* [Task to complete]
There is material below. Print exactly the lines starting at the line with "There is a reduced" and ending at the line with "Fix: Refer to", ends included, and no others.

* [Supplied records]
________

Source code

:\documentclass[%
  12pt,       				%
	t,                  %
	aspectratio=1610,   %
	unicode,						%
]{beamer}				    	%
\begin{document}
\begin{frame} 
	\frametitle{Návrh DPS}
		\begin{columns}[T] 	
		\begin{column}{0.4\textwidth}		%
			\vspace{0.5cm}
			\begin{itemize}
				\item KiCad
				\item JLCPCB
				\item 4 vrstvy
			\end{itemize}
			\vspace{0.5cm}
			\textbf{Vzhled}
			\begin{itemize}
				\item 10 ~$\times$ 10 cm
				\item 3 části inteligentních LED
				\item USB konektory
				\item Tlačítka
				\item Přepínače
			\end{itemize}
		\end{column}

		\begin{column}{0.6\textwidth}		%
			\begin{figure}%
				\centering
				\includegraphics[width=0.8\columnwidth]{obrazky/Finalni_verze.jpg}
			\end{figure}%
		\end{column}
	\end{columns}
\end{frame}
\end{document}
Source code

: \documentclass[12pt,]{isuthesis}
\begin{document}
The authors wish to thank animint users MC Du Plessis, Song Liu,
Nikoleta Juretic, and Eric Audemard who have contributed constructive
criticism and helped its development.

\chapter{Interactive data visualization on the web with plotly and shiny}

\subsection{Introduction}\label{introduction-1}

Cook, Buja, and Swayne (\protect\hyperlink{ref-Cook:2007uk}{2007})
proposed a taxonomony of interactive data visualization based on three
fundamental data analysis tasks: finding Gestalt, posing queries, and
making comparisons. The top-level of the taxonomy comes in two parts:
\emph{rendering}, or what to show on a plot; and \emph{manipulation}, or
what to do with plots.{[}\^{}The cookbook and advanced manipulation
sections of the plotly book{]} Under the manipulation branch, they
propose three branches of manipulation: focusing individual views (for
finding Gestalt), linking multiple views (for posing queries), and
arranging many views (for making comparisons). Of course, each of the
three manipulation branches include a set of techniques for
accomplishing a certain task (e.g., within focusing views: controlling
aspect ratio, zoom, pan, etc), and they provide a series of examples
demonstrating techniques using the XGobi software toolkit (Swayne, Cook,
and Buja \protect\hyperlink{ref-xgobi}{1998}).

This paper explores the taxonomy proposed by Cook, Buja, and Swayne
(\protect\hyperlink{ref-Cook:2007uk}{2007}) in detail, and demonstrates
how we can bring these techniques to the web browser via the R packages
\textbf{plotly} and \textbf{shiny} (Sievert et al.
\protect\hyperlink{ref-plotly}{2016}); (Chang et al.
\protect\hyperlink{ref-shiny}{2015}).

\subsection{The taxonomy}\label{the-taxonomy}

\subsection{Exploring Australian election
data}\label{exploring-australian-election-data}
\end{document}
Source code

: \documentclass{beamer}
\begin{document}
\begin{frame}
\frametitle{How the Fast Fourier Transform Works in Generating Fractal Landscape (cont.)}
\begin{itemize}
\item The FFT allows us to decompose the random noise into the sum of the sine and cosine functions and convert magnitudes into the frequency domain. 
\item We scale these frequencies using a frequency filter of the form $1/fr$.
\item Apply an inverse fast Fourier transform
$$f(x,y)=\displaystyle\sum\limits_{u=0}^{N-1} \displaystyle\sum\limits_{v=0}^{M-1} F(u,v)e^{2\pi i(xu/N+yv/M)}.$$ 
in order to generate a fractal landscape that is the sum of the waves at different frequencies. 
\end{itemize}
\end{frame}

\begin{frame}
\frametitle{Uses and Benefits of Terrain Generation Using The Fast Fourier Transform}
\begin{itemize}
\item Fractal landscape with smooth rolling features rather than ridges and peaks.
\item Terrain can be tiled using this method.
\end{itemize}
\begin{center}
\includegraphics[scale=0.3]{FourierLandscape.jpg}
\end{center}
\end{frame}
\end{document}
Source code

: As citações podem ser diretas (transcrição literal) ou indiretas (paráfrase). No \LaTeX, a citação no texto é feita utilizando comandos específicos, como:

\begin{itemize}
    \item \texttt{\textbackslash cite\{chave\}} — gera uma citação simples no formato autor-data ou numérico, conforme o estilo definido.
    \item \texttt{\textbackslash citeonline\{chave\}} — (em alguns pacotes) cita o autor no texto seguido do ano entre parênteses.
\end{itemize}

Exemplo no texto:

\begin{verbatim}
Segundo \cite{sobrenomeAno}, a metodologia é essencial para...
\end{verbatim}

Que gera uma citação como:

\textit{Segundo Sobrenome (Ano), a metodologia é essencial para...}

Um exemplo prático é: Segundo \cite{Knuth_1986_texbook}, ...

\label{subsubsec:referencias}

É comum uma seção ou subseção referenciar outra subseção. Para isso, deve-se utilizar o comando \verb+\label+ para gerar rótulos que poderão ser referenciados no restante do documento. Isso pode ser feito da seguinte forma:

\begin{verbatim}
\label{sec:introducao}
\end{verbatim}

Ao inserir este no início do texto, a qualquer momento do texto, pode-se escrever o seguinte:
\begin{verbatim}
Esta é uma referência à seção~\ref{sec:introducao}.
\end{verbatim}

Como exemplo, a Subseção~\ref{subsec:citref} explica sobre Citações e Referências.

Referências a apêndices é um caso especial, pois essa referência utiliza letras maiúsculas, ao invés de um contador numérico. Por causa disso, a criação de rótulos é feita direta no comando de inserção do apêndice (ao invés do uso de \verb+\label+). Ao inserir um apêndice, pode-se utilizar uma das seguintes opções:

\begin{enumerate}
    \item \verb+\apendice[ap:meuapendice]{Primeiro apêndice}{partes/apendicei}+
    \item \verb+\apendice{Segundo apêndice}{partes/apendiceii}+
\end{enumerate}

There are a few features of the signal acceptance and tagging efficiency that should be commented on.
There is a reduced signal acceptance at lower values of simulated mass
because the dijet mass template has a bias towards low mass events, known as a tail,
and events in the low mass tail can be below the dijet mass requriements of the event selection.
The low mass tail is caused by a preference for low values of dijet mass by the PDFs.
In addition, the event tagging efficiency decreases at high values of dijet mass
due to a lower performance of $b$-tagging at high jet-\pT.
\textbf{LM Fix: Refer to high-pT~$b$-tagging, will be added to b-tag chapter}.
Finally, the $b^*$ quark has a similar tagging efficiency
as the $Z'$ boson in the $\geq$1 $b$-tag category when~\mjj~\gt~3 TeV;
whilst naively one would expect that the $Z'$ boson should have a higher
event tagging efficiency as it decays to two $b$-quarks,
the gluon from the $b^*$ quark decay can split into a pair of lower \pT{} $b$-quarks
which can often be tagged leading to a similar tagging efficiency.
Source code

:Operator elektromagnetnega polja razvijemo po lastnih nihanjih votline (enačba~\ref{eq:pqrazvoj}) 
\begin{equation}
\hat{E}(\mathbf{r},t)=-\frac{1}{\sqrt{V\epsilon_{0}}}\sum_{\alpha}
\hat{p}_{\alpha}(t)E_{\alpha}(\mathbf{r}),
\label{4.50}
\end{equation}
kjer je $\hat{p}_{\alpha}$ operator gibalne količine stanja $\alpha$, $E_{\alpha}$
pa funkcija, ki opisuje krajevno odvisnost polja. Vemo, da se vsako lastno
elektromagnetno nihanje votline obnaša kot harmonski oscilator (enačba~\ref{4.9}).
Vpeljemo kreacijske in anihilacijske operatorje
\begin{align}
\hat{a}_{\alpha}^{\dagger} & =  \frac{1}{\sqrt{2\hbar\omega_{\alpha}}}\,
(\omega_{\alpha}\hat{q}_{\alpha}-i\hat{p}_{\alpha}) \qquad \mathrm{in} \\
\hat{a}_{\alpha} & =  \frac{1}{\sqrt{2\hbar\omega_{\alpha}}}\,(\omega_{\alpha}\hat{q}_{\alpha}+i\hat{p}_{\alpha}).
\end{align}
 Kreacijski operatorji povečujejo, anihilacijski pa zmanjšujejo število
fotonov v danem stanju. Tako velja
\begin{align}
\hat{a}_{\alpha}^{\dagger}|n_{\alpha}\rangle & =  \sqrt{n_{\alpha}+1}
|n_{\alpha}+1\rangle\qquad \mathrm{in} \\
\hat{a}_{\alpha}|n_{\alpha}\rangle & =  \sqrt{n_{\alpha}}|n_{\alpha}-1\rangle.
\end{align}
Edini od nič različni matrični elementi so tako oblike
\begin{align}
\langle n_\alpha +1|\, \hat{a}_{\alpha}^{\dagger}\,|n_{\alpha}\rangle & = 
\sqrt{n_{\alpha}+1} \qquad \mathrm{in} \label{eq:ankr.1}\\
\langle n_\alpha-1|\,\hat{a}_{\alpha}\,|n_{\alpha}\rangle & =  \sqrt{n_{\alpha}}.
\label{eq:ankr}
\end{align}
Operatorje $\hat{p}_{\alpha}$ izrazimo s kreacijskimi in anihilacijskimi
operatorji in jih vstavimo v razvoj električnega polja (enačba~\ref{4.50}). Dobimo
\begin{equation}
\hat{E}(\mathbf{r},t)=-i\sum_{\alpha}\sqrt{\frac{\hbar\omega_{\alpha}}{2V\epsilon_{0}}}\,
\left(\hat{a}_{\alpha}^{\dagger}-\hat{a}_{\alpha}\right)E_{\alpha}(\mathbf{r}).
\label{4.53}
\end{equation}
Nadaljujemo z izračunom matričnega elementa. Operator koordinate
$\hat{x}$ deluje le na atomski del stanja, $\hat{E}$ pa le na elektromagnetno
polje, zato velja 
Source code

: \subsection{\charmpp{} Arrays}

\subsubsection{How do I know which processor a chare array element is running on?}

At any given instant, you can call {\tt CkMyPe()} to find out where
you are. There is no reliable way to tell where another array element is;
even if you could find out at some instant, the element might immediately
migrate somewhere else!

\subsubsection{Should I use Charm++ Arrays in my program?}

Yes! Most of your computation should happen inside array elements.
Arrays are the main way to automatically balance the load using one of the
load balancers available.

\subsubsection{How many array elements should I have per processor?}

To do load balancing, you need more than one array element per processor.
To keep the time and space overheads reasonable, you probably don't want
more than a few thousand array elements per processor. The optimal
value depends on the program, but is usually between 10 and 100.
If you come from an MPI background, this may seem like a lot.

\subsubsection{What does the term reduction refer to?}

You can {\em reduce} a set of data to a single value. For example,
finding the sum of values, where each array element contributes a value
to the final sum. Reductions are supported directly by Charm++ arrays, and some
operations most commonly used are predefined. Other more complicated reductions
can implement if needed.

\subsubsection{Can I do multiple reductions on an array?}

________

* [Solution]
There is a reduced signal acceptance at lower values of simulated mass
because the dijet mass template has a bias towards low mass events, known as a tail,
and events in the low mass tail can be below the dijet mass requriements of the event selection.
The low mass tail is caused by a preference for low values of dijet mass by the PDFs.
In addition, the event tagging efficiency decreases at high values of dijet mass
due to a lower performance of $b$-tagging at high jet-\pT.
\textbf{LM Fix: Refer to high-pT~$b$-tagging, will be added to b-tag chapter}.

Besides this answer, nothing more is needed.